Material to process: Begin

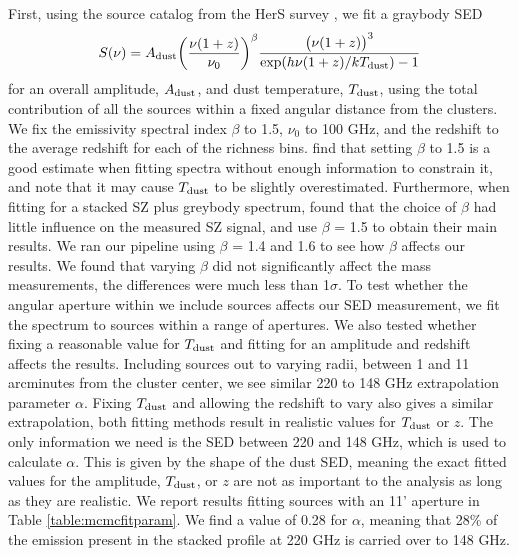 \documentclass[a4paper,fleqn,usenatbib]{mnras}
\begin{document}
First, using the source catalog from the HerS survey \citep{2014ApJS..210...22V}, we fit a graybody SED 
\begin{equation}
  \label{eq:dustSED}
  \centering
  S(\nu) = A_{\rm dust}  \bigg(\frac{\nu(1+z)}{\nu_0}\bigg)^{\beta} \frac{\big(\nu(1+z)\big)^{3} }{{\exp({h \nu (1+z) / k T_{\rm dust}}) - 1}}
\end{equation}
for an overall amplitude, $A_{\rm dust}$, and dust temperature, $T_{\rm dust}$, using the total contribution of all the sources within a fixed angular distance from the clusters. We fix the emissivity spectral index $\beta$ to 1.5, $\nu_0$ to 100 GHz, and the redshift to the average redshift for each of the richness bins. \cite{2014A&A...561A..86M} find that setting $\beta$ to 1.5 is a good estimate when fitting spectra without enough information to constrain it, and note that it may cause $T_{\rm dust}$ to be slightly overestimated. Furthermore, when fitting for a stacked SZ plus greybody spectrum, \cite{2017arXiv170901187E} found that the choice of $\beta$ had little influence on the measured SZ signal, and use $\beta$ = 1.5 to obtain their main results. We ran our pipeline using $\beta$ = 1.4 and 1.6 to see how $\beta$ affects our results. We found that varying $\beta$ did not significantly affect the mass measurements, the differences were much less than 1$\sigma$. To test whether the angular aperture within we include sources affects our SED measurement, we fit the spectrum to sources within a range of apertures.  We also tested whether fixing a reasonable value for $T_{\rm dust}$ and fitting for an amplitude and redshift affects the results. Including sources out to varying radii, between 1 and 11 arcminutes from the cluster center, we see similar 220 to 148 GHz extrapolation parameter $\alpha$. Fixing $T_{\rm dust}$ and allowing the redshift to vary also gives a similar extrapolation, both fitting methods result in realistic values for $T_{\rm dust}$ or $z$. The only information we need is the SED between 220 and 148 GHz, which is used to calculate $\alpha$. This is given by the shape of the dust SED, meaning the exact fitted values for the amplitude, $T_{\rm dust}$, or $z$ are not as important to the analysis as long as they are realistic. 
We report results fitting sources with an 11' aperture in Table \ref{table:mcmcfitparam}. We find a value of 0.28 for $\alpha$, meaning that 28\% of the emission present in the stacked profile at 220 GHz is carried over to 148 GHz.
\end{document}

Material to process: End

→ Task prompt
Above are the records; return them exactly, minus the pictures.

→ Answer to the problem
 \documentclass[a4paper,fleqn,usenatbib]{mnras}
\begin{document}
First, using the source catalog from the HerS survey \citep{2014ApJS..210...22V}, we fit a graybody SED 
\begin{equation}
  \label{eq:dustSED}
  \centering
  S(\nu) = A_{\rm dust}  \bigg(\frac{\nu(1+z)}{\nu_0}\bigg)^{\beta} \frac{\big(\nu(1+z)\big)^{3} }{{\exp({h \nu (1+z) / k T_{\rm dust}}) - 1}}
\end{equation}
for an overall amplitude, $A_{\rm dust}$, and dust temperature, $T_{\rm dust}$, using the total contribution of all the sources within a fixed angular distance from the clusters. We fix the emissivity spectral index $\beta$ to 1.5, $\nu_0$ to 100 GHz, and the redshift to the average redshift for each of the richness bins. \cite{2014A&A...561A..86M} find that setting $\beta$ to 1.5 is a good estimate when fitting spectra without enough information to constrain it, and note that it may cause $T_{\rm dust}$ to be slightly overestimated. Furthermore, when fitting for a stacked SZ plus greybody spectrum, \cite{2017arXiv170901187E} found that the choice of $\beta$ had little influence on the measured SZ signal, and use $\beta$ = 1.5 to obtain their main results. We ran our pipeline using $\beta$ = 1.4 and 1.6 to see how $\beta$ affects our results. We found that varying $\beta$ did not significantly affect the mass measurements, the differences were much less than 1$\sigma$. To test whether the angular aperture within we include sources affects our SED measurement, we fit the spectrum to sources within a range of apertures.  We also tested whether fixing a reasonable value for $T_{\rm dust}$ and fitting for an amplitude and redshift affects the results. Including sources out to varying radii, between 1 and 11 arcminutes from the cluster center, we see similar 220 to 148 GHz extrapolation parameter $\alpha$. Fixing $T_{\rm dust}$ and allowing the redshift to vary also gives a similar extrapolation, both fitting methods result in realistic values for $T_{\rm dust}$ or $z$. The only information we need is the SED between 220 and 148 GHz, which is used to calculate $\alpha$. This is given by the shape of the dust SED, meaning the exact fitted values for the amplitude, $T_{\rm dust}$, or $z$ are not as important to the analysis as long as they are realistic. 
We report results fitting sources with an 11' aperture in Table \ref{table:mcmcfitparam}. We find a value of 0.28 for $\alpha$, meaning that 28\% of the emission present in the stacked profile at 220 GHz is carried over to 148 GHz.
\end{document}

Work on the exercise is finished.